- **Your goal**
Nothing but the lines from the one containing "- Amanda R M Lins" through the last line of the data below should be returned, each copied exactly.

(Saved entries)

######

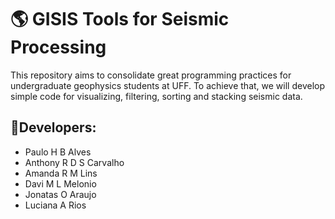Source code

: # 🌎 GISIS Tools for Seismic Processing

This repository aims to consolidate great programming practices for undergraduate geophysics students at UFF. To achieve that, we will develop simple code for visualizing, filtering, sorting and stacking seismic data.

## 👤Developers:

- Paulo H B Alves
- Anthony R D S Carvalho
- Amanda R M Lins
- Davi M L Melonio
- Jonatas O Araujo
- Luciana A Rios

######

- **Task answer**
- Amanda R M Lins
- Davi M L Melonio
- Jonatas O Araujo
- Luciana A Rios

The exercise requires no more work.